_Task goal:_ Pick out each line of the records in which the word "Minus" appears.

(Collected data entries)
....

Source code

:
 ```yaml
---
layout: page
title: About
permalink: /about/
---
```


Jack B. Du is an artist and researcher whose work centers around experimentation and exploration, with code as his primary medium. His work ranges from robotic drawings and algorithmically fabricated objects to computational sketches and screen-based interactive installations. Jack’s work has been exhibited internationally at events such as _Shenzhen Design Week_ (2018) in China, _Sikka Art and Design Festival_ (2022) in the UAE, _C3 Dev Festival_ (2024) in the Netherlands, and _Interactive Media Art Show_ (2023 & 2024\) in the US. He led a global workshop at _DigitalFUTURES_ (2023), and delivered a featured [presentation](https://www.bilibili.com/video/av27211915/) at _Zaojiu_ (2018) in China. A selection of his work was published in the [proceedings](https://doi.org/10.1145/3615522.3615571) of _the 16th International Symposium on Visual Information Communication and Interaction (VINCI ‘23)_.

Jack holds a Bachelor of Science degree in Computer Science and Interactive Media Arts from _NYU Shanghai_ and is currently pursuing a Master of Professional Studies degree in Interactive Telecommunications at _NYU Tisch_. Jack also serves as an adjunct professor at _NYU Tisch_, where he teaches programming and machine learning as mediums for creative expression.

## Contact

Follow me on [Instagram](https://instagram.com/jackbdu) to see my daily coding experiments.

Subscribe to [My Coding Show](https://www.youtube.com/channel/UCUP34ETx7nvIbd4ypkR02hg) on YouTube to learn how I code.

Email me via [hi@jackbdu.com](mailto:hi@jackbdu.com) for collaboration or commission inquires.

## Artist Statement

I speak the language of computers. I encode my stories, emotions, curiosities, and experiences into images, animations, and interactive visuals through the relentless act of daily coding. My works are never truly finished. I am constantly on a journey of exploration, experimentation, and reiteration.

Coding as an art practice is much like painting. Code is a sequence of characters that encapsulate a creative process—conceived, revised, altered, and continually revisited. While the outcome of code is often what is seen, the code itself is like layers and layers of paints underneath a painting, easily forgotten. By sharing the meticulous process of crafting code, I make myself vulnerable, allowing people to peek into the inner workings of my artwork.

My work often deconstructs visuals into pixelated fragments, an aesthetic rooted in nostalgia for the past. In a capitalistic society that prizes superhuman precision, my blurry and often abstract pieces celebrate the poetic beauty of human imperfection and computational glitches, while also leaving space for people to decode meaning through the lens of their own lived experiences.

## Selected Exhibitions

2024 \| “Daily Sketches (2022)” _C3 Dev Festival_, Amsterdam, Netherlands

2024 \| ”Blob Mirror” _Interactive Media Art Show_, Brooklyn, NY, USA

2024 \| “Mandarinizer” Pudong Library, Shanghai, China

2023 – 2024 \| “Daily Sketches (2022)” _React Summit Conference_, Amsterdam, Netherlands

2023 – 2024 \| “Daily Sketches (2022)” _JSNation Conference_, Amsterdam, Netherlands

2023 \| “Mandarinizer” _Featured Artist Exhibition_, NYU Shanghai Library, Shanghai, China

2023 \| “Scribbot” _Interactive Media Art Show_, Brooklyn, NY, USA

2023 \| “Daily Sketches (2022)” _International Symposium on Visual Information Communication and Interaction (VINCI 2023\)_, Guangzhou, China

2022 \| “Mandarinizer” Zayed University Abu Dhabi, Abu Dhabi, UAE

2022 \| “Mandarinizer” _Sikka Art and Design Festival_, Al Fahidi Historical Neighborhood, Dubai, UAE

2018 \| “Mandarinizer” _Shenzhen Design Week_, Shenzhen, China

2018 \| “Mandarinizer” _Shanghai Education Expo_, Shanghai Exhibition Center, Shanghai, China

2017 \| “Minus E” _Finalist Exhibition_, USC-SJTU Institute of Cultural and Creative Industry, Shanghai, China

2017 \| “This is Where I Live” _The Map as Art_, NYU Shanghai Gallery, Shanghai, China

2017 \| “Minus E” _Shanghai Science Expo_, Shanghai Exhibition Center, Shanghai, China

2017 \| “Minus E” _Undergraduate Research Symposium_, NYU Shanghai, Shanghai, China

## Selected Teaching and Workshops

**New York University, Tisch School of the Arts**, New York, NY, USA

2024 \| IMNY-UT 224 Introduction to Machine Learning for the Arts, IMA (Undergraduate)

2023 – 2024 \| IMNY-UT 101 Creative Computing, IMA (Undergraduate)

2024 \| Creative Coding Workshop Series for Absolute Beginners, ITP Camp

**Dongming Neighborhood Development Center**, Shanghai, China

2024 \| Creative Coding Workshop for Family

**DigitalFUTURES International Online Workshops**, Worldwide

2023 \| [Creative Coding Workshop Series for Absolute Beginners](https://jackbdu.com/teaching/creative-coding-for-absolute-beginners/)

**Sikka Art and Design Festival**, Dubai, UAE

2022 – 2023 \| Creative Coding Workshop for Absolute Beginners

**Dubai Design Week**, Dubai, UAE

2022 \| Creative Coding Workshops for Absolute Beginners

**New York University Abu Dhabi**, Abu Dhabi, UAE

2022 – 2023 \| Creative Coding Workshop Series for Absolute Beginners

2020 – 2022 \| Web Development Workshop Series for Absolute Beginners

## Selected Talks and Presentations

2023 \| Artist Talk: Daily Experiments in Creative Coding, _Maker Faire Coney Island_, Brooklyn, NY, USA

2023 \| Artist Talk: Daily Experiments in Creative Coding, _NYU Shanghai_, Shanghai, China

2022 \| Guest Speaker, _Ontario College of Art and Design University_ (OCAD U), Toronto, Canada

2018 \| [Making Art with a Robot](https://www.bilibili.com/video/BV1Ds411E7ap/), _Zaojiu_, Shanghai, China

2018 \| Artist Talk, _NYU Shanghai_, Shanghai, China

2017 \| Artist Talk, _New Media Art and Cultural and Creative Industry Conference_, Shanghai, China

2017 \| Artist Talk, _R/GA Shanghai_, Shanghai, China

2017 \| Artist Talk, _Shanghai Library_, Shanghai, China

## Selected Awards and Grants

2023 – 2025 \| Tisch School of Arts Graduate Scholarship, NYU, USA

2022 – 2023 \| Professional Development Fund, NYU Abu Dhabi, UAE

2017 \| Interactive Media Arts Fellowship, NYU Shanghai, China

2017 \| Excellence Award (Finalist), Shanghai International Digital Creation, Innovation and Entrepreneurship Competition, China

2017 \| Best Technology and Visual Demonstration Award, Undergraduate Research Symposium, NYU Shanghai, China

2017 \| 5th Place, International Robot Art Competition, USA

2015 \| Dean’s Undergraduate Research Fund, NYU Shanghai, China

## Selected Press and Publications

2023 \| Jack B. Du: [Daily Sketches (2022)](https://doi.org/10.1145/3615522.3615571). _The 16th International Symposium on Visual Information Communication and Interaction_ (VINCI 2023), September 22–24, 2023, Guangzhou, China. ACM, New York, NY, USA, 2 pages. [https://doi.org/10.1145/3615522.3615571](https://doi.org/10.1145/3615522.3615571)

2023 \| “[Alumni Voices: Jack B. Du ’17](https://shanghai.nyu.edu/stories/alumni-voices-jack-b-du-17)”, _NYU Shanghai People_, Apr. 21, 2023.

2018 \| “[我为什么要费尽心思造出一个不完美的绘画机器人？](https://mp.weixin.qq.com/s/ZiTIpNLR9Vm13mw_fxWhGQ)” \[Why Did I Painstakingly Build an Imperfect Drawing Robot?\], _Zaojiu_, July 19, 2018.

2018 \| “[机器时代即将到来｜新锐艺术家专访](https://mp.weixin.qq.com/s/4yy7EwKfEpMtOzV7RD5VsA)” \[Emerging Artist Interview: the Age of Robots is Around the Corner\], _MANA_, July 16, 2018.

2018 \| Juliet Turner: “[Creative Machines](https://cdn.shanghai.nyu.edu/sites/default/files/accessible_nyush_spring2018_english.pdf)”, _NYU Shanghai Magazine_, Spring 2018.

....

_Problem solution:_
2017 \| “Minus E” _Finalist Exhibition_, USC-SJTU Institute of Cultural and Creative Industry, Shanghai, China
2017 \| “Minus E” _Shanghai Science Expo_, Shanghai Exhibition Center, Shanghai, China
2017 \| “Minus E” _Undergraduate Research Symposium_, NYU Shanghai, Shanghai, China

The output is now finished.